Look for the word "Name" in the material below, then report each line where it occurs.

┌─ Input data

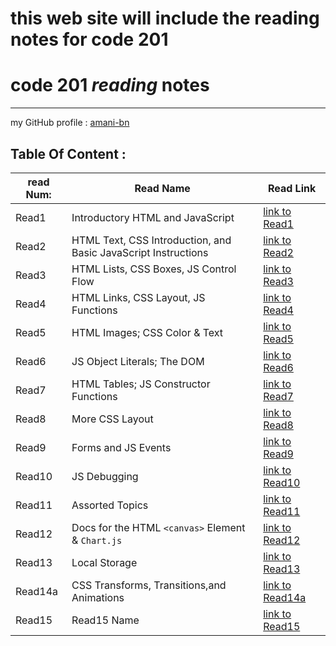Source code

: # this web site will include the reading notes for code 201

# **code 201 *reading* notes**

<hr>

 my  GitHub profile : [ amani-bn  ](https://github.com/amani-bn)


 ## Table Of Content :
 
|read Num: |Read Name|Read Link                                |
|----------|---------|---------                                |
|Read1     |Introductory HTML and JavaScript|[link to Read1](https://amani-bn.github.io/reading-notes201/class-01) |
|Read2     |HTML Text, CSS Introduction, and Basic JavaScript Instructions|[link to Read2](https://amani-bn.github.io/reading-notes201/class-02)                                  |
|Read3     |HTML Lists, CSS Boxes, JS Control Flow|[link to Read3](https://amani-bn.github.io/reading-notes201/class-03)                       |
|Read4     |HTML Links, CSS Layout, JS Functions|[link to Read4](https://amani-bn.github.io/reading-notes201/class-04)                       |
|Read5     |HTML Images; CSS Color & Text|[link to Read5](https://amani-bn.github.io/reading-notes201/class-05)                       |
|Read6     |JS Object Literals; The DOM|[link to Read6](https://amani-bn.github.io/reading-notes201/class-06)                       |
|Read7     |HTML Tables; JS Constructor Functions|[link to Read7](https://amani-bn.github.io/reading-notes201/class-07)                       |
|Read8     |More CSS Layout|[link to Read8](https://amani-bn.github.io/reading-notes201/class-08)                       |
|Read9     |Forms and JS Events|[link to Read9](https://amani-bn.github.io/reading-notes201/class-09)                       |
|Read10    |JS Debugging|[link to Read10](https://amani-bn.github.io/reading-notes201/class-10)                     |
|Read11    |Assorted Topics|[link to Read11](https://amani-bn.github.io/reading-notes201/class-11)                     |
|Read12    |Docs for the HTML ``<canvas>`` Element & ``Chart.js``|[link to Read12](https://amani-bn.github.io/reading-notes201/class-12)                     |
|Read13    |Local Storage|[link to Read13](https://amani-bn.github.io/reading-notes201/class-13)                     |
|Read14a    |CSS Transforms, Transitions,and Animations|[link to Read14a](https://amani-bn.github.io/reading-notes201/class-14a)|
|Read15    |Read15 Name|[link to Read15]()                     |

└─

Response to this task:
|read Num: |Read Name|Read Link                                |
|Read15    |Read15 Name|[link to Read15]()                     |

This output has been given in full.